§ **About this task**: Go through the data and tally the lines that hold the string "Prim". Reply with the total alone.

§ **Data records**:
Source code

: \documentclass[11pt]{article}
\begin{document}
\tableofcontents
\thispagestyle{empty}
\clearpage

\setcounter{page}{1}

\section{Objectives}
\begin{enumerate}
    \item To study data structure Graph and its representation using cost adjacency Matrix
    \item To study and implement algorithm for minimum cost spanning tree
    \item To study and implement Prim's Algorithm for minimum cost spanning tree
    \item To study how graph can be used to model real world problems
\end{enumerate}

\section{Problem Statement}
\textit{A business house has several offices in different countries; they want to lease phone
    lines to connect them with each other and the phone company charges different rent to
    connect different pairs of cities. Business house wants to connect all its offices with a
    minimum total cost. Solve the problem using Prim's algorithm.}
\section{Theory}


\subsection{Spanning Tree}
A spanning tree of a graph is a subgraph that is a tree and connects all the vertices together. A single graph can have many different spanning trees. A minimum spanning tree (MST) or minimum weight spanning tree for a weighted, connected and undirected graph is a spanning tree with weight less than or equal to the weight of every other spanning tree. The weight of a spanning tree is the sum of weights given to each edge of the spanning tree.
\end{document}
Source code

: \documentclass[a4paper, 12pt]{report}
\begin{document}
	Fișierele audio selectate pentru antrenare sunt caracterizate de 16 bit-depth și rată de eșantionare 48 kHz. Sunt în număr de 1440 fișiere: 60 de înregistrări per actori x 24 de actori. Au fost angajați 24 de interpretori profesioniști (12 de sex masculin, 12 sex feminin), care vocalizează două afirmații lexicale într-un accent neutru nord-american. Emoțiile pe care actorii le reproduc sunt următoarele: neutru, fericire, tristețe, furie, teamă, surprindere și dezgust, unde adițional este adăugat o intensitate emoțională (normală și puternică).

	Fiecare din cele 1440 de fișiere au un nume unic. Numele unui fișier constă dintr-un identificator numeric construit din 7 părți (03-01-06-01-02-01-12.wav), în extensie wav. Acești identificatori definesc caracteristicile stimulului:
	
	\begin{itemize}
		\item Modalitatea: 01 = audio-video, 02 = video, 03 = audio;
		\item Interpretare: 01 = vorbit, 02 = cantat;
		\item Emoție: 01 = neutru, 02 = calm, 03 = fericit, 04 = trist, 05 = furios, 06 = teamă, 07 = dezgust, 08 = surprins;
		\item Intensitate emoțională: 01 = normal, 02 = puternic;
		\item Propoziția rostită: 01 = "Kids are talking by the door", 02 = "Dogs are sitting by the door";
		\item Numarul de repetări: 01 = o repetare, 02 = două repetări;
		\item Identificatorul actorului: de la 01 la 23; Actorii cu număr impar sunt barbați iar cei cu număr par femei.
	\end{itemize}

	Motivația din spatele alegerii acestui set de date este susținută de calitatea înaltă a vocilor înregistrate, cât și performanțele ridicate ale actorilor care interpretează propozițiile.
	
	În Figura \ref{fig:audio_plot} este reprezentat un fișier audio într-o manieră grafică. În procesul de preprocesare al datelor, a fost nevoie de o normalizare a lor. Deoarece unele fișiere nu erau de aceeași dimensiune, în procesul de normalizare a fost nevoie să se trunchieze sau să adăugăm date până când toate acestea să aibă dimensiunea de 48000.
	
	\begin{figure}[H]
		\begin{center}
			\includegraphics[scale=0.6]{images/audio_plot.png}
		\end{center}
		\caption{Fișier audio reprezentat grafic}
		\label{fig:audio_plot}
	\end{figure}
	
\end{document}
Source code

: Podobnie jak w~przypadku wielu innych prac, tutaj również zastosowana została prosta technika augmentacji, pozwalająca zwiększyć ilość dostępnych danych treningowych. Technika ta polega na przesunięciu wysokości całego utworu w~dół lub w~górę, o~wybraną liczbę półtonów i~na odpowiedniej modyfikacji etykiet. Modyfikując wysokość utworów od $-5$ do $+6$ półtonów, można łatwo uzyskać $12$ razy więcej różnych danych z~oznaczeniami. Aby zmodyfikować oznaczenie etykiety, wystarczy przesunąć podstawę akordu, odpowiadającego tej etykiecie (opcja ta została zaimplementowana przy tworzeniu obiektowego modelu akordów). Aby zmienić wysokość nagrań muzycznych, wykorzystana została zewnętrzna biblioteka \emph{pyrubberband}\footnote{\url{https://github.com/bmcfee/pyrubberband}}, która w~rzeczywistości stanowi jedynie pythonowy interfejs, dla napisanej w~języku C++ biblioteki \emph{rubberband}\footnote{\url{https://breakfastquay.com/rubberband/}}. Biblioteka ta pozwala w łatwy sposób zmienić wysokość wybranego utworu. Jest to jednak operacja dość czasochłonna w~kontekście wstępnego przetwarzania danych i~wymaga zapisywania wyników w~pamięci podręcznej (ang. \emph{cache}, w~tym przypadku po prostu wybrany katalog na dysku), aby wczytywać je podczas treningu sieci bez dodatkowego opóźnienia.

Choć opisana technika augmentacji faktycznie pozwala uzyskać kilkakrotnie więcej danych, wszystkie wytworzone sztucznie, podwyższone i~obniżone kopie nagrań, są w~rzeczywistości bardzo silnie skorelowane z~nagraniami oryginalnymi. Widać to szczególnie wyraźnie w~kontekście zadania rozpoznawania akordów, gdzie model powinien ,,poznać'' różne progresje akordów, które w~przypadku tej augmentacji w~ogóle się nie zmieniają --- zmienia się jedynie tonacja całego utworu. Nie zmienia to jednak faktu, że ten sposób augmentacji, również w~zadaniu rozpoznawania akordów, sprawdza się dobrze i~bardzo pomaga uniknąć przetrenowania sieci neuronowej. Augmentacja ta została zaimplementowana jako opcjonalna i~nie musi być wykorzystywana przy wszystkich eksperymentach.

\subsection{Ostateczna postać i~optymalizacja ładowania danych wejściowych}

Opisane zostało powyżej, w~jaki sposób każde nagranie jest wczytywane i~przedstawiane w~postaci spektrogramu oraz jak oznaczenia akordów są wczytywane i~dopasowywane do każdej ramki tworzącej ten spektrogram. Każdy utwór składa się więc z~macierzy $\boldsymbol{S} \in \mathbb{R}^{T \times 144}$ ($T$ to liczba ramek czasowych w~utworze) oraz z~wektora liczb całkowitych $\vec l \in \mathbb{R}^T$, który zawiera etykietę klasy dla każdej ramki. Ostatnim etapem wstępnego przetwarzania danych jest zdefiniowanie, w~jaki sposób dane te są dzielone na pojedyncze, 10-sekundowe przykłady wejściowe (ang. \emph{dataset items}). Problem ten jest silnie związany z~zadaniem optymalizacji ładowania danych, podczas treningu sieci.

§ **Result below**: 2